Am 13.3.1997 haben die Parteien in einem weiteren Vergleich vor dem AG Kassel (Az.: 541 F 40/97) vereinbart, dass es bei der ehedem titulierten Unterhaltsverpflichtung bleiben soll; die vom jetzigen Kläger erhobene Abänderungsklage und die von der Beklagten erhobene Widerklage wurden nicht weiter verfolgt. Im Vergleich vereinbarten die Parteien, dass die Beklagte sich um eine vollschichtige Stelle bemühen und dem Kläger auf Anfrage Nachweise zu diesen Bemühungen erbringen sollte.

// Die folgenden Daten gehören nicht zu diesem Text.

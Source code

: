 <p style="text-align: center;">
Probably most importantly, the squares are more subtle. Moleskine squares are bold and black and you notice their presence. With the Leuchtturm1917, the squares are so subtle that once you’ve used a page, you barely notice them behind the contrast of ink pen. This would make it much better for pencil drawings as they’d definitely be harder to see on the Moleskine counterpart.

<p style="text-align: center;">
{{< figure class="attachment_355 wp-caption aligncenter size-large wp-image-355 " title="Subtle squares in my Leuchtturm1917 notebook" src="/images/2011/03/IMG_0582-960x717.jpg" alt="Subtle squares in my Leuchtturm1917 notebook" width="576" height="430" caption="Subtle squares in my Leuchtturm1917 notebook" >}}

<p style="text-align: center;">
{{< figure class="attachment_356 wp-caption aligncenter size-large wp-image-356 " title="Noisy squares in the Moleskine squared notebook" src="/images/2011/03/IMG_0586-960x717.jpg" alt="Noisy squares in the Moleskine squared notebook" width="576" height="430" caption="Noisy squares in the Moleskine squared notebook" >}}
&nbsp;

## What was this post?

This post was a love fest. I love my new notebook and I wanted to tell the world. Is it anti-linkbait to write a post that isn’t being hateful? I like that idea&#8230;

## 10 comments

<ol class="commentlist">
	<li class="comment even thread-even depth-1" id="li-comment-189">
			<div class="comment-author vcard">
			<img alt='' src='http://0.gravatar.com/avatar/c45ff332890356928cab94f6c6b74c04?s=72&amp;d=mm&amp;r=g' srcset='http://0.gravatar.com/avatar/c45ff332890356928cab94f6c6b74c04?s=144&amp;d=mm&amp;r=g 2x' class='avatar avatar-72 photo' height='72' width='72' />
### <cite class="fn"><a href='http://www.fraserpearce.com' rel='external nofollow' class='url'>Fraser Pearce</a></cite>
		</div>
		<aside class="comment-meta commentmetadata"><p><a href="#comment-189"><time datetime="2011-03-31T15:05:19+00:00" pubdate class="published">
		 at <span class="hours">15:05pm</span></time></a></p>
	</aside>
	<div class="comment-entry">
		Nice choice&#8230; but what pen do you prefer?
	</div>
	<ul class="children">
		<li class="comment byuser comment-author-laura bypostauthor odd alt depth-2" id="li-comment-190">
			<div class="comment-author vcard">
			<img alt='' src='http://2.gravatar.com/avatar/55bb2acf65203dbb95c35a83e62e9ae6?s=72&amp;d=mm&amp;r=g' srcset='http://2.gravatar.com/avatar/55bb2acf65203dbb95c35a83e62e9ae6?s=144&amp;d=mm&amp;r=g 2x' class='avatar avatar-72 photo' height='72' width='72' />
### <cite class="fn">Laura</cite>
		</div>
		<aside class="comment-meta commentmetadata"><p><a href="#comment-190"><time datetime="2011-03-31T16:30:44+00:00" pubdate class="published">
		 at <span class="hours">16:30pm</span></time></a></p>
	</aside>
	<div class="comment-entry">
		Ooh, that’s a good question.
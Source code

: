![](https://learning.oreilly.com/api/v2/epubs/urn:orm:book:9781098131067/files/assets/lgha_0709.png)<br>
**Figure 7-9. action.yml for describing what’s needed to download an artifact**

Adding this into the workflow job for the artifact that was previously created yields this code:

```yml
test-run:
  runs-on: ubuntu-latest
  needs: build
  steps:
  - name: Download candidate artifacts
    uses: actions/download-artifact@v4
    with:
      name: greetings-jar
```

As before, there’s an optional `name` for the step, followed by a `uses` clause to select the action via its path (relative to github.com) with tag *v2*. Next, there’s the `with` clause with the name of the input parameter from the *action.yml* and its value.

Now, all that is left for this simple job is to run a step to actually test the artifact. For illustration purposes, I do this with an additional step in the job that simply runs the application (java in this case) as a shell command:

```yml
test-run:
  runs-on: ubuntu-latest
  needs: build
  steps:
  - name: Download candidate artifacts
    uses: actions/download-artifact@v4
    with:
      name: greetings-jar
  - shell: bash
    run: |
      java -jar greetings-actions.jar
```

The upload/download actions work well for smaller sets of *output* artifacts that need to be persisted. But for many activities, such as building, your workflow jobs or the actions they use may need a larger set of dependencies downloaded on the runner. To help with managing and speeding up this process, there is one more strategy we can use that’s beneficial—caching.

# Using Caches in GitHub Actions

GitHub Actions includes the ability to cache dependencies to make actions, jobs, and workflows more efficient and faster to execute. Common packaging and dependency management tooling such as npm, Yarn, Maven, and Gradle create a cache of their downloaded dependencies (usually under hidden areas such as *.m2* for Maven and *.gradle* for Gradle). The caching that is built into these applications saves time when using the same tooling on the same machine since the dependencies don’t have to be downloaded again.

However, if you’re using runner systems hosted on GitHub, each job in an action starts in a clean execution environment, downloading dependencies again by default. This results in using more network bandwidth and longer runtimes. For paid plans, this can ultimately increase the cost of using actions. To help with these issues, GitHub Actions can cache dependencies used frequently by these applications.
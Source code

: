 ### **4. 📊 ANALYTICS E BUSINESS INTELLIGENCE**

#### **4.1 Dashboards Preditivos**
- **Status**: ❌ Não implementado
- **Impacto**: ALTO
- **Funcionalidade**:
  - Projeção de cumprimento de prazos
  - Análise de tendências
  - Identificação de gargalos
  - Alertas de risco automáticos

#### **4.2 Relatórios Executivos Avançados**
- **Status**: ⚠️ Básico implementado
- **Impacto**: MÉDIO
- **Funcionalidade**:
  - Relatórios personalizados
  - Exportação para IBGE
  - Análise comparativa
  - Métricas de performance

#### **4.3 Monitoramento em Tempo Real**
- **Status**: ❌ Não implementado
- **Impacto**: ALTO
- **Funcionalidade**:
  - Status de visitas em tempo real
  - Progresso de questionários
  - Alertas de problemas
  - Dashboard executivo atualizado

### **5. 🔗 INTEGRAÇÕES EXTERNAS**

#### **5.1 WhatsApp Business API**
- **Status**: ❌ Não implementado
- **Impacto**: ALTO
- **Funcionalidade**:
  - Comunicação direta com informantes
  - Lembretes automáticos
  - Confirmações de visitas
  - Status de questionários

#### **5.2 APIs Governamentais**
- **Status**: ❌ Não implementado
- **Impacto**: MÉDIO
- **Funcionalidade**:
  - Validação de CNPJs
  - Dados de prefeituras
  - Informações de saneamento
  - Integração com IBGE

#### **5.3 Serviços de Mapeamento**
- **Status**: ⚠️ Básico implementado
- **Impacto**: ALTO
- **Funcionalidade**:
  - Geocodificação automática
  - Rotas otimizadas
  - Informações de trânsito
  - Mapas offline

Dazu kam es in der Folgezeit nicht, weil der Kläger keine Nachweise anforderte.

Mit der nun anhängigen Klage hat der Kläger die Feststellung verlangt, nicht mehr zur Zahlung von Ehegattenunterhalt verpflichtet zu sein.

Der Kläger war bis zur Scheidung als Versicherungsvertreter für die B in O1 tätig und stand im Innendienst fünf bis sechs Mitarbeitern vor. Ab 1989 war er im Außendienst in O2 beschäftigt. 1991 konnte er die Gebietsdirektion in O3 übernehmen, 1994 wechselte er nach O4. 1995 sind die Gebietsdirektionen O3 und O4 zusammengelegt worden, seither ist der Kläger der Leiter dieser Regionaldirektion. Die Einkünfte aus dieser Tätigkeit hat der Kläger im Verfahren nicht angeben.

Der Kläger hat im Jahr 1990 erneut geheiratet; diese Ehe blieb kinderlos. Von seiner zweiten Ehefrau lebt er seit Dezember 2006 getrennt.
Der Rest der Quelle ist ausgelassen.